**Brief**
Copy exactly the line containing "- Version control SoA documents" and all lines after it, through the last line of the material below; omit everything before it.

**Task inputs**
▬▬▬▬▬▬▬▬▬▬
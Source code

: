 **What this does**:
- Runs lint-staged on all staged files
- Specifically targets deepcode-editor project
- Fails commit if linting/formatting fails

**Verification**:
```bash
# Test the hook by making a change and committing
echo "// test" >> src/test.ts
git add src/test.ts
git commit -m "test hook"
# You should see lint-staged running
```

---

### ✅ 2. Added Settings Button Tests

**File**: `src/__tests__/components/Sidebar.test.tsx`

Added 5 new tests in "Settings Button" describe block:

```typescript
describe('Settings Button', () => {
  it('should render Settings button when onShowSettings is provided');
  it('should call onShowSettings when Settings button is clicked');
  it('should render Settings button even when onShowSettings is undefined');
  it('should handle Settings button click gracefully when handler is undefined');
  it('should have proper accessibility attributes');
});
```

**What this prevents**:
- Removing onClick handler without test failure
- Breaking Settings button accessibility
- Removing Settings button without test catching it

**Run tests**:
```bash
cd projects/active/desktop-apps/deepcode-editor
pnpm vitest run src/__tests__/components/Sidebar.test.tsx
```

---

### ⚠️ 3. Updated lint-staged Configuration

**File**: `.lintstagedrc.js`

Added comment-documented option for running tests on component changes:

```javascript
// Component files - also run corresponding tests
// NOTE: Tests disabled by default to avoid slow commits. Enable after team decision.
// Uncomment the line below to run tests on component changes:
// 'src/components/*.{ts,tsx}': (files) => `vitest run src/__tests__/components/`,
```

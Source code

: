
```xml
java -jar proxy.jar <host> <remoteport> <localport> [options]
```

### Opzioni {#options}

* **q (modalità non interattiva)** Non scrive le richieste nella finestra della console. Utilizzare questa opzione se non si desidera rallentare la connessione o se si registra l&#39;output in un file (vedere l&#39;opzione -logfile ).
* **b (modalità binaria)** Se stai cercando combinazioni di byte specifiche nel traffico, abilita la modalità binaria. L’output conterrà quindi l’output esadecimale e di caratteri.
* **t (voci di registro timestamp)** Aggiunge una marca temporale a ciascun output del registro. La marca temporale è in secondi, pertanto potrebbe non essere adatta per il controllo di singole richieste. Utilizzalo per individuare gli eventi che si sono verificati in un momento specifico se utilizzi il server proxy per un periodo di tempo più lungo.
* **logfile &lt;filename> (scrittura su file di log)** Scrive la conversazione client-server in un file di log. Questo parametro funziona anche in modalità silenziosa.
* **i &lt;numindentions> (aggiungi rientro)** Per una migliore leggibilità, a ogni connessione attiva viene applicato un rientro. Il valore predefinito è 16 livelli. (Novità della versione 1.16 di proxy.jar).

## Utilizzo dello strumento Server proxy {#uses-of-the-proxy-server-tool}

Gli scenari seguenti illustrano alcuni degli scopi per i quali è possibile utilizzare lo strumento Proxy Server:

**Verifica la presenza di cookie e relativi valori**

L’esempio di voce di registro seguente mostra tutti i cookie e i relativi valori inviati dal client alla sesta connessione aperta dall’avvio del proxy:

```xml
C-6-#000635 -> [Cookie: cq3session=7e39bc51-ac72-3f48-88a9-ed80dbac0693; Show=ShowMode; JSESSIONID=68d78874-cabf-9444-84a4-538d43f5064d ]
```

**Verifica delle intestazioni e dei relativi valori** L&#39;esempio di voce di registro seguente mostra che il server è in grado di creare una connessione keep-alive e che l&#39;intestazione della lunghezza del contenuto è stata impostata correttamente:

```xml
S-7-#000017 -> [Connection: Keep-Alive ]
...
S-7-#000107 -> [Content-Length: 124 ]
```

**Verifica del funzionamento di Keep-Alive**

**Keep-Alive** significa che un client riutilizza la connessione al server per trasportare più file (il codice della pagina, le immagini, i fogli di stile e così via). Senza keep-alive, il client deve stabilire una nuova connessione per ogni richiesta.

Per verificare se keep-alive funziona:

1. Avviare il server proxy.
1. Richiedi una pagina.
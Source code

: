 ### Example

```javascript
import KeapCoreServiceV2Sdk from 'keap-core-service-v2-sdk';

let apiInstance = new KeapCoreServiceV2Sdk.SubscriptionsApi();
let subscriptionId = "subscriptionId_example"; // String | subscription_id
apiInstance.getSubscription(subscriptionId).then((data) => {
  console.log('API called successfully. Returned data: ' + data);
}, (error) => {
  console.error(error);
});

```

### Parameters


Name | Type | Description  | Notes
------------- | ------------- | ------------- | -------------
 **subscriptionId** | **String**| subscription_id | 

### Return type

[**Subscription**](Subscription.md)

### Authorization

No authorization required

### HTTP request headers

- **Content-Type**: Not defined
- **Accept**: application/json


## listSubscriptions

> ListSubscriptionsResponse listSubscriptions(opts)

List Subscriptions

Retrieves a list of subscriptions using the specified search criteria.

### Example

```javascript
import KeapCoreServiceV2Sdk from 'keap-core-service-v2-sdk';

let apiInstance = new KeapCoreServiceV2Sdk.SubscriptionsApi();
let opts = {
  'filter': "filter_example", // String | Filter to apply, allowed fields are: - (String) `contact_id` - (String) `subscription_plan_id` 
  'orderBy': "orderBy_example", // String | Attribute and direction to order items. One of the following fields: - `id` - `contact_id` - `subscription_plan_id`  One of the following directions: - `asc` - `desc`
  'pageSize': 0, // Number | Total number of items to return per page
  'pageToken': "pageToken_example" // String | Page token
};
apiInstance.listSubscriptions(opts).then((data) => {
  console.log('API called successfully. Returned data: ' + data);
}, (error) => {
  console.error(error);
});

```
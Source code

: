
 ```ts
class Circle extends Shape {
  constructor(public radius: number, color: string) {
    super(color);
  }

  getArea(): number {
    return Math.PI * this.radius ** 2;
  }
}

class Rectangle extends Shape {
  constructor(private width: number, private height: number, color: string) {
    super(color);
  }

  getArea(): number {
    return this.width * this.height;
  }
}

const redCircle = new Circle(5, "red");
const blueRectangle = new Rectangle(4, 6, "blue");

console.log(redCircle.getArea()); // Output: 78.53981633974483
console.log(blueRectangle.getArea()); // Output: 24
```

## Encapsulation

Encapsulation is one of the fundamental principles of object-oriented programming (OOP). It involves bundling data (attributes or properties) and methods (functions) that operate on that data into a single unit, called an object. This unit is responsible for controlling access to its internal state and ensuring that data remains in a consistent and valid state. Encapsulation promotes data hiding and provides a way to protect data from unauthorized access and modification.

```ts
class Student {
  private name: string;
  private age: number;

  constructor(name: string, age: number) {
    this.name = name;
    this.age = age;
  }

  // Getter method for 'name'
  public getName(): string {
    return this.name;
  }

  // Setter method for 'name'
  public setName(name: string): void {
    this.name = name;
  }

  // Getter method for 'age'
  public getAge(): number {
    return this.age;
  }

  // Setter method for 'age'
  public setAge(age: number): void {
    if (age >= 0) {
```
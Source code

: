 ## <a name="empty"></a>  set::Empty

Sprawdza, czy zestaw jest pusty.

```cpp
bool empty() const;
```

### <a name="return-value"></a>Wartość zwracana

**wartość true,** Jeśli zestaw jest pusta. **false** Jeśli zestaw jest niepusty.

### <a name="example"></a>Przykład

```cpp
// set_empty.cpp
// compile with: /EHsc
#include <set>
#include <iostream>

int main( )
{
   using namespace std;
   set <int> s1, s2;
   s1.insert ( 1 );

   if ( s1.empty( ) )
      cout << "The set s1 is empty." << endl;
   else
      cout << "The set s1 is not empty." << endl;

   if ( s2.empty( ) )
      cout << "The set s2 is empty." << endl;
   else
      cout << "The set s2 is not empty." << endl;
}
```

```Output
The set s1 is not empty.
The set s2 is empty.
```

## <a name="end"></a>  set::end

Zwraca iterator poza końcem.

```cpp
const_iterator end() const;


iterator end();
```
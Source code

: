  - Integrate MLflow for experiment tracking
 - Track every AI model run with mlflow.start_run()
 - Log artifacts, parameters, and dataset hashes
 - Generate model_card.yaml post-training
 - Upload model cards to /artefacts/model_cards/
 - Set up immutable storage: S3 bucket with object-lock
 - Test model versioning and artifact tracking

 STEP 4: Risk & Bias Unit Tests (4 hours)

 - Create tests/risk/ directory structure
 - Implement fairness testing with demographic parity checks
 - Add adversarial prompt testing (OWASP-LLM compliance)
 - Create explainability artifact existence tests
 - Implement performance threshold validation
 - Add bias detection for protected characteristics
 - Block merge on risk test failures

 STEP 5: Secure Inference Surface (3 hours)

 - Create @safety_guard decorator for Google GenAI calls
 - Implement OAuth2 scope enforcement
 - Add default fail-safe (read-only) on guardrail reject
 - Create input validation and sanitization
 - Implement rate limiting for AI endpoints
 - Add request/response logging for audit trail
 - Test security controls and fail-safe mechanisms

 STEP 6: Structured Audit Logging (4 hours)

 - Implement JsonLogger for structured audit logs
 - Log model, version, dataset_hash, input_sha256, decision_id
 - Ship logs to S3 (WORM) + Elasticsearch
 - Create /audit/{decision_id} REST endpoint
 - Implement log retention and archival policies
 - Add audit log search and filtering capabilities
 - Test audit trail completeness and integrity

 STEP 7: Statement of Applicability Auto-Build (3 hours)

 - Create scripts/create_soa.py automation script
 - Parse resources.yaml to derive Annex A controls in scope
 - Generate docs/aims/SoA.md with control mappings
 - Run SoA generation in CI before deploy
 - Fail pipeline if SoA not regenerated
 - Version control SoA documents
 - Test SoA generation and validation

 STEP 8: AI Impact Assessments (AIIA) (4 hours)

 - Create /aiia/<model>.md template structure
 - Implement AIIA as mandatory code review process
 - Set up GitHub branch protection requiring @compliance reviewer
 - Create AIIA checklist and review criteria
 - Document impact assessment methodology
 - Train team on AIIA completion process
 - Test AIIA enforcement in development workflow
▬▬▬▬▬▬▬▬▬▬
**Result below**
 - Version control SoA documents
 - Test SoA generation and validation

 STEP 8: AI Impact Assessments (AIIA) (4 hours)

 - Create /aiia/<model>.md template structure
 - Implement AIIA as mandatory code review process
 - Set up GitHub branch protection requiring @compliance reviewer
 - Create AIIA checklist and review criteria
 - Document impact assessment methodology
 - Train team on AIIA completion process
 - Test AIIA enforcement in development workflow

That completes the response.